Listen Up: How Natural-sounding Speech Engines are Changing the Industry
After a 15-year adolescence, text-to-speech technology is coming of age. Every TTS vendor's goal - a truly natural-sounding, voice-activated computer interface that can read text aloud like a human being - is now within reach of the development community. Industry observers all along have said TTS would have to make a quantum leap before it could achieve anything near the natural-sounding speech necessary for broad market acceptance. Today's synthesizers make that leap possible by using new processing and linguistic models to convert computer text into speech that is nearly indistinguishable from actual recorded human speech. TTS is speaking and the market is finally taking note. Better databases, less expensive computer memory and more processing power have enabled linguists and phoneticists to implement better and more advanced solutions than possible with traditional TTS technology. Armed with an unprecedented level of voice quality, developers are already using next-generation speech engines to create voice interfaces where none was practical before, laying the foundation for new applications and products, such as e-mail and Web readers and advanced interactive voice response systems. These speech engines generate words by phonetic rules, so vocabularies are unlimited. The achievement of a truly natural-sounding human voice is already making current TTS applications much more compelling. But the future of the voice interface in general hinges on the ability of the computer to interact with the user like a human would. And TTS is about to cross that threshold.

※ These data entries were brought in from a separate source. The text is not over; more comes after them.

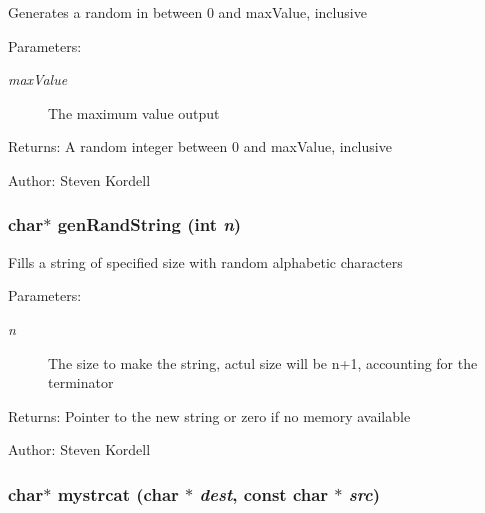 Generates a random in between 0 and max\-Value, inclusive \begin{Desc}
\item[Parameters:]
\begin{description}
\item[{\em max\-Value}]The maximum value output \end{description}
\end{Desc}
\begin{Desc}
\item[Returns:]A random integer between 0 and max\-Value, inclusive \end{Desc}
\begin{Desc}
\item[Author:]Steven Kordell \end{Desc}
\subsubsection{\setlength{\rightskip}{0pt plus 5cm}char$\ast$ gen\-Rand\-String (int {\em n})}\label{mystringbackup_8c_6d35dbb5801b4a0118ee8fca9413285a}


Fills a string of specified size with random alphabetic characters \begin{Desc}
\item[Parameters:]
\begin{description}
\item[{\em n}]The size to make the string, actul size will be n+1, accounting for the terminator \end{description}
\end{Desc}
\begin{Desc}
\item[Returns:]Pointer to the new string or zero if no memory available \end{Desc}
\begin{Desc}
\item[Author:]Steven Kordell \end{Desc}
\subsubsection{\setlength{\rightskip}{0pt plus 5cm}char$\ast$ mystrcat (char $\ast$ {\em dest}, const char $\ast$ {\em src})}\label{mystringbackup_8c_2cb0b44ce485a993e756027da5de81f5}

TALK ABOUT PROGRESS The maturation of the TTS speech interface means, for one thing, that computers must be able to generate questions to clarify what they've heard, not heard or thought they've heard, just like humans do. Until recently, all computer responses have been pre-recorded. While pre-recording solved the problem of a realistic voice interface, it also restricted the computer to answering only the questions the application developer anticipated when creating the system. The newest synthesizers enable the computer to generate any question necessary to clarify any spoken input. That's because automatic speech recognition is evolving as well. Next-generation ASR uses natural language understanding, an artificial intelligence-based technology, not only to recognize words but to understand their meaning contextually. The new TTS synthesizers allow developers to create natural language dialogue systems that combine TTS with natural language speech recognition. A natural language dialogue system enables a computer to behave like "Human 2" in the following human dialogue:
Human 1: "I would like a ticket to (Mumble) on Friday the seventeenth."
Human 2: "What was the destination?"
Human 1: "Boston." (muffled by cell phone interference)
Human 2: "Was that Austin with an 'A' or Boston with a 'B'?"
Human 1: "Boston with a 'B.'"
Though the technology model driving these new applications is not groundbreaking, what developers are doing with it is. Basic speech synthesis is a two-step process. First, standard text is converted into a phonetic representation with markers for stress and other pronunciation guides. Then, the voice is created through a synthesis process, via a digital signal processor, a microprocessor or both, and the phonetic representation becomes spoken sound. Of the two main TTS technologies - formant and concatenative synthesis - it's the latter, with its process of splicing processed speech fragments into recognizable human speech, that is leading the way.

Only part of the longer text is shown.